▶ _Exercise instructions_:
Every line of the data is to be output verbatim.

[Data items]
***

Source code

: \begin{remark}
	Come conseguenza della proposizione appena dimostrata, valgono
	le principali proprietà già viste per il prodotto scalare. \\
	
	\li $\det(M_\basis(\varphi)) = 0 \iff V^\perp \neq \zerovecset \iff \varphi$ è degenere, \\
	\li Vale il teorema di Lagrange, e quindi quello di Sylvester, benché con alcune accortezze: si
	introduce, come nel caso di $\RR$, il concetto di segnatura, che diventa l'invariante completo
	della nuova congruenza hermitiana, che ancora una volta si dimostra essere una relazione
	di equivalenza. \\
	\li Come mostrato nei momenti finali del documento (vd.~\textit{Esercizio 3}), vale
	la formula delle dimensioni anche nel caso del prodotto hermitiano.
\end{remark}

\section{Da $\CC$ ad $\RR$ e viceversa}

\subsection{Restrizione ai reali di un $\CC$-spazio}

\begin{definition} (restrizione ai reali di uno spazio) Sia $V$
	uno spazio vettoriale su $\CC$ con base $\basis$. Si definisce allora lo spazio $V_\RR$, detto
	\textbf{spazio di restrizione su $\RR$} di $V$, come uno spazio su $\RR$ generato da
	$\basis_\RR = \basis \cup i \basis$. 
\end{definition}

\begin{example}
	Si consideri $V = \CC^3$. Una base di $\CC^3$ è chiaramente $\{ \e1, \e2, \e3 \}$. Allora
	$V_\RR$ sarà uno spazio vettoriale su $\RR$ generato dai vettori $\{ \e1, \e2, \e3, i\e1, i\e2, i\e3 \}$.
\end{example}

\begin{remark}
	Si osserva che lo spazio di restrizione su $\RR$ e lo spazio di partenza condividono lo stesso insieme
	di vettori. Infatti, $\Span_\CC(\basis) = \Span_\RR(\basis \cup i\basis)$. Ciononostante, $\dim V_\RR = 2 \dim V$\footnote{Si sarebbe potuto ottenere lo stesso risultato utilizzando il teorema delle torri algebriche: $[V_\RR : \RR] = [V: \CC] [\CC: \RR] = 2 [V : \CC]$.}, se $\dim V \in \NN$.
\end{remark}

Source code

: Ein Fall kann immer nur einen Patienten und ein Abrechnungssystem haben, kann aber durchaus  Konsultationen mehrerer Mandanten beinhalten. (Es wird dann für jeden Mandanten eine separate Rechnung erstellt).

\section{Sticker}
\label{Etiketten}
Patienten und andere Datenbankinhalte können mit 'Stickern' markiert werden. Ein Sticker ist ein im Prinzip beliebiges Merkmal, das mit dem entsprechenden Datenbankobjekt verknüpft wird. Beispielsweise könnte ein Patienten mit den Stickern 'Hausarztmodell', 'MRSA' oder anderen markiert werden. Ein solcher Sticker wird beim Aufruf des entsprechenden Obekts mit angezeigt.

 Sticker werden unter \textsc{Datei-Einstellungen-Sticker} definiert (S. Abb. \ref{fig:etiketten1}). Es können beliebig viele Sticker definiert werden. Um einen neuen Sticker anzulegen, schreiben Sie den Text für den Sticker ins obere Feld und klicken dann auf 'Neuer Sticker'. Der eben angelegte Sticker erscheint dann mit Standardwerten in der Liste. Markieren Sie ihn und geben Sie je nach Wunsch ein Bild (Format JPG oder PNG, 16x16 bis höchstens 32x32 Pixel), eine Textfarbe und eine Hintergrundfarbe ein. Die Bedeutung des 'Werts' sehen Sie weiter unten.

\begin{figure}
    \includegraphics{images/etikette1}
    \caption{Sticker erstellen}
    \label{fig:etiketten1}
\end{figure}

***

▶ _Task result_:
Source code

: \begin{remark}
	Come conseguenza della proposizione appena dimostrata, valgono
	le principali proprietà già viste per il prodotto scalare. \\
	
	\li $\det(M_\basis(\varphi)) = 0 \iff V^\perp \neq \zerovecset \iff \varphi$ è degenere, \\
	\li Vale il teorema di Lagrange, e quindi quello di Sylvester, benché con alcune accortezze: si
	introduce, come nel caso di $\RR$, il concetto di segnatura, che diventa l'invariante completo
	della nuova congruenza hermitiana, che ancora una volta si dimostra essere una relazione
	di equivalenza. \\
	\li Come mostrato nei momenti finali del documento (vd.~\textit{Esercizio 3}), vale
	la formula delle dimensioni anche nel caso del prodotto hermitiano.
\end{remark}

\section{Da $\CC$ ad $\RR$ e viceversa}

\subsection{Restrizione ai reali di un $\CC$-spazio}

\begin{definition} (restrizione ai reali di uno spazio) Sia $V$
	uno spazio vettoriale su $\CC$ con base $\basis$. Si definisce allora lo spazio $V_\RR$, detto
	\textbf{spazio di restrizione su $\RR$} di $V$, come uno spazio su $\RR$ generato da
	$\basis_\RR = \basis \cup i \basis$. 
\end{definition}

\begin{example}
	Si consideri $V = \CC^3$. Una base di $\CC^3$ è chiaramente $\{ \e1, \e2, \e3 \}$. Allora
	$V_\RR$ sarà uno spazio vettoriale su $\RR$ generato dai vettori $\{ \e1, \e2, \e3, i\e1, i\e2, i\e3 \}$.
\end{example}

\begin{remark}
	Si osserva che lo spazio di restrizione su $\RR$ e lo spazio di partenza condividono lo stesso insieme
	di vettori. Infatti, $\Span_\CC(\basis) = \Span_\RR(\basis \cup i\basis)$. Ciononostante, $\dim V_\RR = 2 \dim V$\footnote{Si sarebbe potuto ottenere lo stesso risultato utilizzando il teorema delle torri algebriche: $[V_\RR : \RR] = [V: \CC] [\CC: \RR] = 2 [V : \CC]$.}, se $\dim V \in \NN$.
\end{remark}

Source code

: Ein Fall kann immer nur einen Patienten und ein Abrechnungssystem haben, kann aber durchaus  Konsultationen mehrerer Mandanten beinhalten. (Es wird dann für jeden Mandanten eine separate Rechnung erstellt).

\section{Sticker}
\label{Etiketten}
Patienten und andere Datenbankinhalte können mit 'Stickern' markiert werden. Ein Sticker ist ein im Prinzip beliebiges Merkmal, das mit dem entsprechenden Datenbankobjekt verknüpft wird. Beispielsweise könnte ein Patienten mit den Stickern 'Hausarztmodell', 'MRSA' oder anderen markiert werden. Ein solcher Sticker wird beim Aufruf des entsprechenden Obekts mit angezeigt.

 Sticker werden unter \textsc{Datei-Einstellungen-Sticker} definiert (S. Abb. \ref{fig:etiketten1}). Es können beliebig viele Sticker definiert werden. Um einen neuen Sticker anzulegen, schreiben Sie den Text für den Sticker ins obere Feld und klicken dann auf 'Neuer Sticker'. Der eben angelegte Sticker erscheint dann mit Standardwerten in der Liste. Markieren Sie ihn und geben Sie je nach Wunsch ein Bild (Format JPG oder PNG, 16x16 bis höchstens 32x32 Pixel), eine Textfarbe und eine Hintergrundfarbe ein. Die Bedeutung des 'Werts' sehen Sie weiter unten.

\begin{figure}
    \includegraphics{images/etikette1}
    \caption{Sticker erstellen}
    \label{fig:etiketten1}
\end{figure}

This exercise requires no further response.